*PROBLEM DESCRIPTION*
Set down the records exactly as they stand, except for any pictures, which you should omit.

[Document images with source code]
════
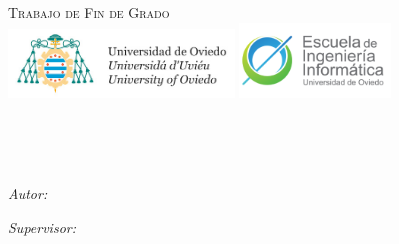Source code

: \documentclass[
11pt, %
spanish, %
singlespacing, %
headsepline, %
]{MastersDoctoralThesis} %
\author{Sergio Arroni Del Riego} %
\begin{document}
\frontmatter %

\pagestyle{plain} %


\begin{titlepage}
\begin{center}

\vspace*{.06\textheight}
{\scshape\LARGE \univname\par}\vspace{1.5cm} %
\textsc{\Large Trabajo de Fin de Grado}\\[0.5cm] %

\includegraphics[width=6cm]{Figures/uniovi.jpg}
\includegraphics[width=4cm]{Figures/eii.png}

\HRule \\[0.4cm] %
{\huge \bfseries \ttitle\par}\vspace{0.4cm} %
\HRule \\[1.5cm] %

\begin{minipage}[t]{0.4\textwidth}
\begin{flushleft} \large
\emph{Autor:}\\
\href{}{\authorname} %
\end{flushleft}
\end{minipage}
\begin{minipage}[t]{0.4\textwidth}
\begin{flushright} \large
\emph{Supervisor:} \\
\href{}{\supname} %
\end{flushright}
\end{minipage}\\[2cm]
 

\end{center}
\end{titlepage}
\end{document}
════
*SOLUTION*
Source code

: \documentclass[
11pt, %
spanish, %
singlespacing, %
headsepline, %
]{MastersDoctoralThesis} %
\author{Sergio Arroni Del Riego} %
\begin{document}
\frontmatter %

\pagestyle{plain} %


\begin{titlepage}
\begin{center}

\vspace*{.06\textheight}
{\scshape\LARGE \univname\par}\vspace{1.5cm} %
\textsc{\Large Trabajo de Fin de Grado}\\[0.5cm] %

\includegraphics[width=6cm]{Figures/uniovi.jpg}
\includegraphics[width=4cm]{Figures/eii.png}

\HRule \\[0.4cm] %
{\huge \bfseries \ttitle\par}\vspace{0.4cm} %
\HRule \\[1.5cm] %

\begin{minipage}[t]{0.4\textwidth}
\begin{flushleft} \large
\emph{Autor:}\\
\href{}{\authorname} %
\end{flushleft}
\end{minipage}
\begin{minipage}[t]{0.4\textwidth}
\begin{flushright} \large
\emph{Supervisor:} \\
\href{}{\supname} %
\end{flushright}
\end{minipage}\\[2cm]
 

\end{center}
\end{titlepage}
\end{document}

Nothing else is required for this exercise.